I would presume a subpoena would require such retrieval. I can imagine a few cryptographic systems to make that difficult by mixing it with production but that would require extraordinary effort and commitment to privacy, which I would never expect of pretty much any corporation.

Don't get me wrong, this is a good move, but let's be careful to not get too cavalier assuming compromising info has been deleted.

It's a shame but I'm mentally and strategically preparing for services to require ID one by one over the next decade and ending my 1988-present use of the Internet at that point.

Unless the sun does it first.

Comment Tech Writers (Score 1) 67

That meant a winner who ...

One winner?

Enough recipients sought to sell or withdraw bitcoin

More than one winner? Or not winners, just exchange clients? Did one winner start disbursing to his friends?

the market sank 17%

The global market sank? Because of 10 lost Bitcoin? Was there a rumor that went viral? Was it the exchange's local bid/ask table?

before Bithumb halted transactions

BTC txns? Their database of custodial accounts?

Those affected included investors who had held bitcoin

Had held? Did something happen to their account balance? Or do they mean they were temporarily unable to withdraw or trade?

So much more could have been learned from this article. Amazing that it's a Bloomberg writer. I remember the 80's when they were The Word in finance.

Comment Closed Source (Score 1) 31

The protocol is good.

The client? Who knows. The Facebook version of the Double Ratchet includes "Abuse Reporting" to complain to the manager about a message you got.

Could a closed client accept some secret message to cause the recipient to narc on the sender? It could, but that doesn't mean it does.

Which version of which algorithm, precisely, is used in each version of their chat apps? Who knows.

Why is anybody who needs secure comms using a closed source client? Who knows.

Comment Re:BitLocker is fake disk encryption (*) (Score 1) 88

Usually you'll do 60 days at County for contempt or some horseshit like that.

Despite Circuit Court opinion that passphrases are fifth-amendment protected.

Hardware and biometrics are not protected.

Sometimes 60 is the best option you'll get, especially if you're a whistleblower against criminal government actions.

Comment Re:BitLocker is fake disk encryption (*) (Score 1) 88

I hope Microsoft has redundant offsite offline backups for its Cloud data, for disaster recovery.

It would be professional misconduct if they didn't.

That being the case, it's not clear how long it would be from the time you delete your cloud keys until Microsoft cannot respond to a subpoena.

Comment Second Worst (Score 1, Troll) 75

If you look at the lists of number of arrests for social media posts, Belarus is nearly half of what the UK is doing, which is still an order of magnitude above any other nation.

It might well be higher on a per-capita basis.

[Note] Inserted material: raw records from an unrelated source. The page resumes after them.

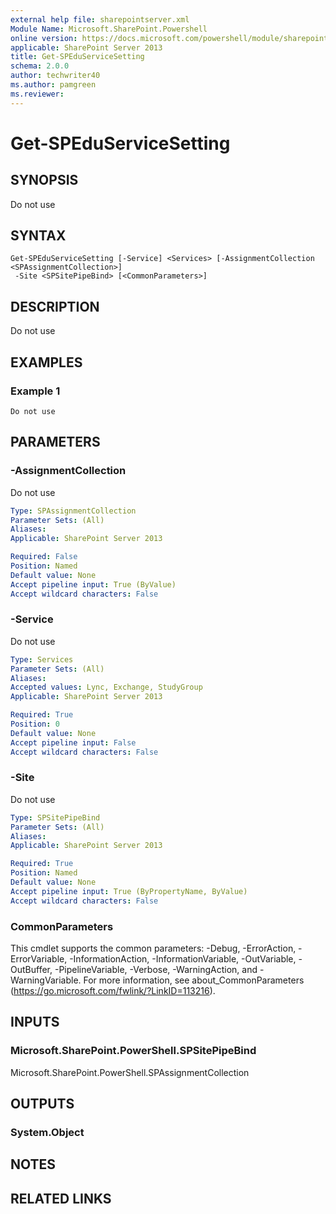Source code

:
 ```yaml
---
external help file: sharepointserver.xml
Module Name: Microsoft.SharePoint.Powershell
online version: https://docs.microsoft.com/powershell/module/sharepoint-server/get-speduservicesetting
applicable: SharePoint Server 2013
title: Get-SPEduServiceSetting
schema: 2.0.0
author: techwriter40
ms.author: pamgreen
ms.reviewer:
---
```


# Get-SPEduServiceSetting

## SYNOPSIS
Do not use

## SYNTAX

```
Get-SPEduServiceSetting [-Service] <Services> [-AssignmentCollection <SPAssignmentCollection>]
 -Site <SPSitePipeBind> [<CommonParameters>]
```

## DESCRIPTION
Do not use

## EXAMPLES

### Example 1 
```
Do not use
```



## PARAMETERS

### -AssignmentCollection
Do not use

```yaml
Type: SPAssignmentCollection
Parameter Sets: (All)
Aliases: 
Applicable: SharePoint Server 2013

Required: False
Position: Named
Default value: None
Accept pipeline input: True (ByValue)
Accept wildcard characters: False
```

### -Service
Do not use

```yaml
Type: Services
Parameter Sets: (All)
Aliases: 
Accepted values: Lync, Exchange, StudyGroup
Applicable: SharePoint Server 2013

Required: True
Position: 0
Default value: None
Accept pipeline input: False
Accept wildcard characters: False
```

### -Site
Do not use

```yaml
Type: SPSitePipeBind
Parameter Sets: (All)
Aliases: 
Applicable: SharePoint Server 2013

Required: True
Position: Named
Default value: None
Accept pipeline input: True (ByPropertyName, ByValue)
Accept wildcard characters: False
```

### CommonParameters
This cmdlet supports the common parameters: -Debug, -ErrorAction, -ErrorVariable, -InformationAction, -InformationVariable, -OutVariable, -OutBuffer, -PipelineVariable, -Verbose, -WarningAction, and -WarningVariable. For more information, see about_CommonParameters (https://go.microsoft.com/fwlink/?LinkID=113216).

## INPUTS

### Microsoft.SharePoint.PowerShell.SPSitePipeBind
Microsoft.SharePoint.PowerShell.SPAssignmentCollection

## OUTPUTS

### System.Object

## NOTES

## RELATED LINKS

I don't fully understand the Russian Political Union structure, but it clearly doesn't confer political rights across it. IIRC Russia proper is two or three orders of magnitude lower. I didn't see a breakdown of citizenship of the arrestees, though, so maybe it's a refugee thing, but this HAM attack is pointing in a very wrong direction (pending further information, like NED assignments).

Comment Trackers (Score 2) 29

According to a report I listened to (on "Android Explained", IIRC) the main problem is several trackers added to the update; ads being somewhat less alerting.

Support the guys at LawnchairLauncher/lawnchair or LineageOS or GrapheneOS for decent open-source launchers.